Мюсли (Кира Лютес) - страница 3

– Хочу сесть и, наконец-то, начать писать этот рассказ, идея которого висит у меня в мыслях уже три месяца, а может и больше. Но, наверное, надо бы покушать. Когда я ел последний раз? Я же вчера ел? Ну-да, ну-да…ел. Эм, не помню когда, но времени всё равно прошло много. Как раз пока ем, посмотрю новости, да в себя приду, чай попью.

И Сергей Алексеевич неспешно пошёл собирать себе его «поздний завтрак». Неспешно не потому что он был праздным или удовлетворённым, или ещё каким, а потому что долгое пребывание в депрессии сделало его стариком. В результате, пока он налил чай, положил и разогрел еду, съел её, ознакомился с новостями под чай, оказалось, что время уже около 14 часов. А это означало, что надо идти выгуливать собаку. Опять пришлось Сергею Алексеевичу вставать, одеваться, идти с собакой гулять, а собака очень невоспитанная, всё время норовит с кем-нибудь подраться или вытянуть своего выгульщика на дорогу под машину. Таким образом, вернувшись к трём часам дня, Сергей Алексеевич зашёл в квартиру будучи «на нервах», слегка уставший из-за этого, и весь злой.

– Хочу ещё чая, как раз успокоюсь. – зло, но тихо, говорил он самому себе. И снова пока он раздел себя и собаку, пока сделал чай, пока выпил его, занимаясь своим досугом, прошло более получаса.

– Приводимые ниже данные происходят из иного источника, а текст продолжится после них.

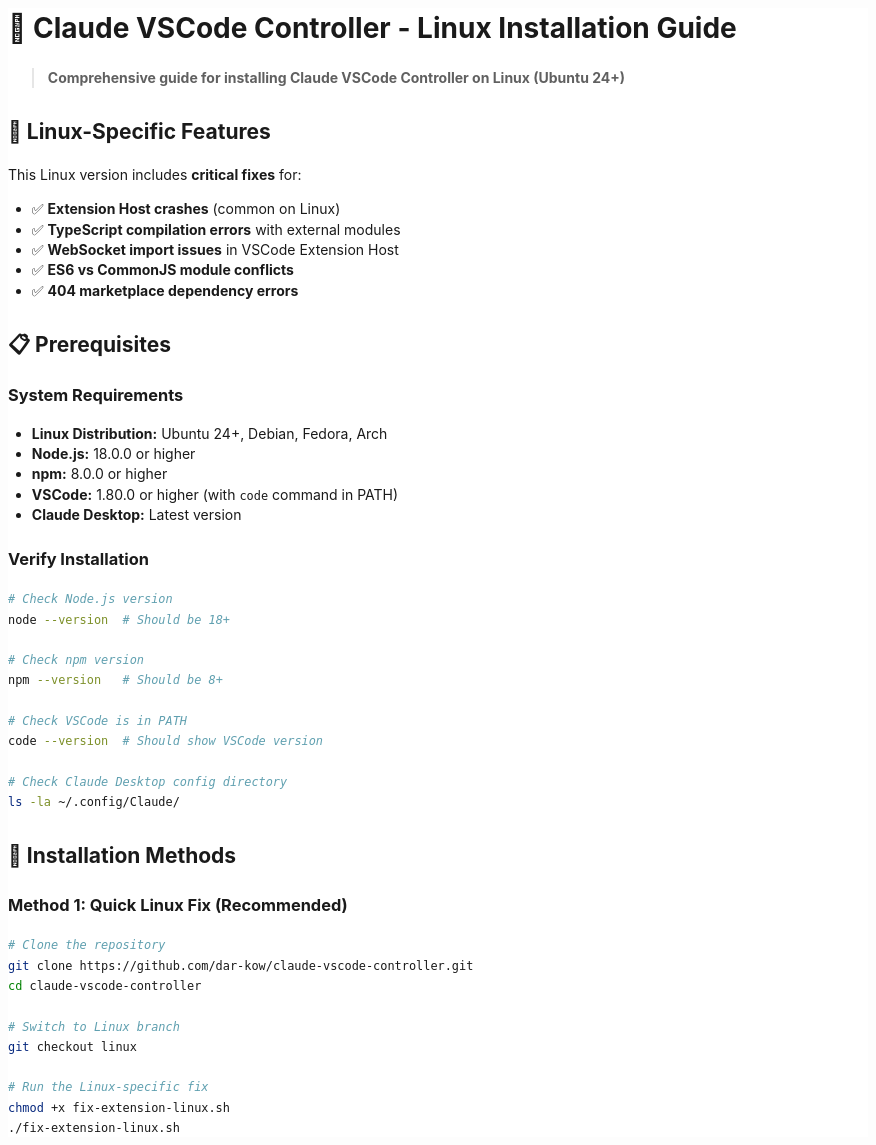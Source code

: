 # 🐧 Claude VSCode Controller - Linux Installation Guide

> **Comprehensive guide for installing Claude VSCode Controller on Linux (Ubuntu 24+)**

## 🎯 Linux-Specific Features

This Linux version includes **critical fixes** for:
- ✅ **Extension Host crashes** (common on Linux)
- ✅ **TypeScript compilation errors** with external modules
- ✅ **WebSocket import issues** in VSCode Extension Host
- ✅ **ES6 vs CommonJS module conflicts**
- ✅ **404 marketplace dependency errors**

## 📋 Prerequisites

### System Requirements
- **Linux Distribution:** Ubuntu 24+, Debian, Fedora, Arch
- **Node.js:** 18.0.0 or higher
- **npm:** 8.0.0 or higher  
- **VSCode:** 1.80.0 or higher (with `code` command in PATH)
- **Claude Desktop:** Latest version

### Verify Installation
```bash
# Check Node.js version
node --version  # Should be 18+

# Check npm version  
npm --version   # Should be 8+

# Check VSCode is in PATH
code --version  # Should show VSCode version

# Check Claude Desktop config directory
ls -la ~/.config/Claude/
```

## 🚀 Installation Methods

### **Method 1: Quick Linux Fix (Recommended)**

```bash
# Clone the repository
git clone https://github.com/dar-kow/claude-vscode-controller.git
cd claude-vscode-controller

# Switch to Linux branch
git checkout linux

# Run the Linux-specific fix
chmod +x fix-extension-linux.sh
./fix-extension-linux.sh
```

И вот, собрав наконец себя в руки, он сел писать рассказ. Возможно, будь Сергей Алексеевич более опытным, или образованным, или талантливым писателем, если он вообще может считать себя писателем, то не было бы и проблем с написанием рассказа, но то начало не начиналось, то середина не выходила, то терялся смыл уже напечатанных строк, то эти самые строки переосмыслялись, переписывались, в общем подвергались всяким изменениям.

Каждый раз оставляя рассказ на потом, Сергей Алексеевич не нарочно снова пробуждал в себе ощущение некоего долга. Это ощущение сидело в непреступном месте его сознания, то и время укалывая его в самые разные уязвимые места. Таким образом, это ощущение разъедало ядом всё нутро Сергея Алексеевича пока тот снова не садился писать, а если он садился и, понимая, что ничего не выходит, переставал писать, то яд начинал жечь ещё сильнее. Будто Сергей Алексеевич был должен кому-то, причём даже не себе, а кому-то другому, близкому и дорогому, человеку, которому быть должным совсем не хочется, которому быть должным совестно, и мерзко от ощущения, что ты такой подлец всё ещё ему должен.

В этот раз Сергей Алексеевич уже и начал было писать, и даже написал какую-то часть текста, как к нему в комнату вошла его тётя – Мария.